Secure Internet and SaaS Access (ZIA)
Cloning Predefined DLP Dictionaries
Cloning a predefined Data Loss Prevention (DLP) dictionary allows you to easily leverage an existing dictionary for a different purpose when configuring DLP policy rules. You can use clones of the same dictionary with different Confidence Score Thresholds, as well as with different dictionary-specific parameters. For example, suppose you want to use one dictionary to look more aggressively for Bank Identification Numbers (BIN), and another dictionary to look less aggressively for other credit card data. In that scenario, you can clone the predefined Credit Card dictionary, and then add BIN numbers to the clone, with a Confidence Score Threshold of Medium. In the existing predefined Credit Card dictionary, you can leave out BIN numbers and set the Confidence Score Threshold to High.
The Zscaler service supports cloning identification-based predefined dictionaries (e.g., Credit Cards, Social Security Numbers, National Identification Numbers, etc.). You can create up to 4 clones from a predefined dictionary.
To clone a predefined DLP dictionary:
- Go to Administration > DLP Dictionaries & Engines.
- Locate the predefined dictionary and click the Clone icon.
The Clone DLP Dictionary window appears.
See image. - In the Clone DLP Dictionary window:
- Name: Enter a name for the cloned dictionary.
- Confidence Score Threshold: Choose a value of Low, Medium, or High. To learn about configuring the Confidence Score Threshold for a specific dictionary, see Understanding Predefined DLP Dictionaires.
- Proximity Length: This field appears only when the dictionary’s Confidence Score Threshold is High, if applicable. The proximity length defines how close a high confidence phrase must be to an instance of the pattern (that the dictionary detects) to count as a match. The phrase can be located in any direction from the pattern within the document. Enter a value from 0-10,000 bytes. A proximity length of 0 disables this option (i.e., the phrase can be any distance from the pattern).
For example, you configure a proximity length of 50 bytes for the Credit Cards dictionary. With this dictionary, the DLP policy detects a document containing the phrase “Amex” within 30 bytes right of a credit card number and counts this transaction as a match. - High Confidence Phrases: This field only appears when the dictionary’s Confidence Score Threshold is High, if applicable. This field displays all of Zscaler’s default high confidence phrases that the dictionary matches when scanning content.

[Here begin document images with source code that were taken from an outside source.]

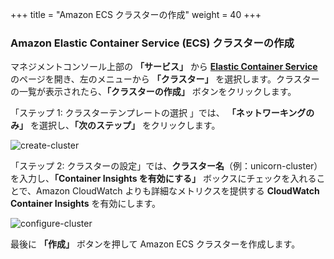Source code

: +++
title = "Amazon ECS クラスターの作成"
weight = 40
+++


### Amazon Elastic Container Service (ECS) クラスターの作成

マネジメントコンソール上部の **「サービス」** から **<a href="https://console.aws.amazon.com/ecs/home?region=us-west-2" target="_blank" rel="noopener noreferrer">Elastic Container Service</a>** のページを開き、左のメニューから **「クラスター」** を選択します。クラスターの一覧が表示されたら、**「クラスターの作成」** ボタンをクリックします。

「ステップ 1: クラスターテンプレートの選択 」では、 **「ネットワーキングのみ」** を選択し、**「次のステップ」** をクリックします。

![create-cluster](/ecs/create-cluster.ja.png)

「ステップ 2: クラスターの設定」では、**クラスター名**（例：unicorn-cluster）を入力し、**「Container Insights を有効にする」** ボックスにチェックを入れることで、Amazon CloudWatch よりも詳細なメトリクスを提供する **CloudWatch Container Insights** を有効にします。

![configure-cluster](/ecs/configure-cluster.ja.png)

最後に **「作成」** ボタンを押して Amazon ECS クラスターを作成します。
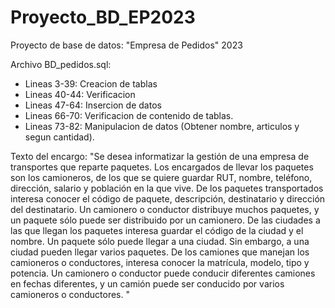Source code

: # Proyecto_BD_EP2023
Proyecto de base de datos: "Empresa de Pedidos" 2023

Archivo BD_pedidos.sql:
- Lineas 3-39:   Creacion de tablas
- Lineas 40-44:  Verificacion
- Lineas 47-64:  Insercion de datos
- Lineas 66-70:  Verificacion de contenido de tablas.
- Lineas 73-82:  Manipulacion de datos (Obtener nombre, articulos y segun cantidad).

Texto del encargo:
"Se desea informatizar la gestión de una empresa de transportes que reparte paquetes. Los encargados de llevar los paquetes son los camioneros, de los que se quiere guardar RUT, nombre, teléfono, dirección, salario y población en la que vive. 
De los paquetes transportados interesa conocer el código de paquete, descripción, destinatario y dirección del destinatario. Un camionero o conductor distribuye muchos paquetes, y un paquete sólo puede ser distribuido por un camionero. 
De las ciudades a las que llegan los paquetes interesa guardar el código de la ciudad y el nombre. Un paquete sólo puede llegar a una ciudad. Sin embargo, a una ciudad pueden llegar varios paquetes. 
De los camiones que manejan los camioneros o conductores, interesa conocer la matrícula, modelo, tipo y potencia. Un camionero o conductor puede conducir diferentes camiones en fechas diferentes, y un camión puede ser conducido por  varios camioneros o conductores. "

- Custom High Confidence Phrases: This field only appears when the dictionary’s Confidence Score Threshold is High, if applicable. Enter up to 256 custom phrases you want the dictionary to match in addition to its default phrases when scanning content. You must enter phrases one at a time (i.e., one phrase per line).
- General Guidelines for Phrases
- Each phrase can contain a minimum of 3 bytes and a maximum of 128 bytes.
- Dictionary phrase-matching is not case-sensitive and ignores punctuation.
- You can place quotes around phrases to specify that the dictionary only detects phrases that exactly match the phrase in the order given within the quotes.
The Zscaler service uses fuzzy matching techniques to ensure that phrases do not go undetected by dictionaries because of capitalization or spacing discrepancies and the existence of noise words (such as spurious words or HTML tags) between words. For example, the configured phrase “security service” would match the text “security <b>service</b>”.
Sometimes this fuzzy matching results in matching phrases from an irrelevant context and can cause false positives. In such cases, quotes or double quotes can be placed around the words of a phrase to disable fuzzy matching and match only the phrase within the quotes. Zscaler then ignores the different types of whitespace between the words. For example, “security service” matches “security-service,” “security,service,” and other such unrelated phrases.
Close
- General Guidelines for Phrases
- BIN Number: This field appears only for the predefined credit card dictionary or its clones. Specify whether to include or exclude specific BIN numbers, then enter up to 512 BIN values. You must enter numbers one at a time (i.e., one number per line).
See image. - Social Security Numbers: This field appears only for the predefined Social Security Numbers (US) dictionary or its clones. Specify whether to include or exclude specific Social Security numbers, then enter up to 512 values. You must enter numbers one at a time (i.e., one number per line).
See image. - (Optional) For Description, enter any additional notes or information. The description cannot exceed 255 characters.
- Click Save and activate the change.
Any combination of cloned, predefined, and custom dictionaries can be added to a DLP engine, which is what you must reference when creating DLP policies. To learn more, see Adding Custom DLP Dictionaries and About DLP Engines.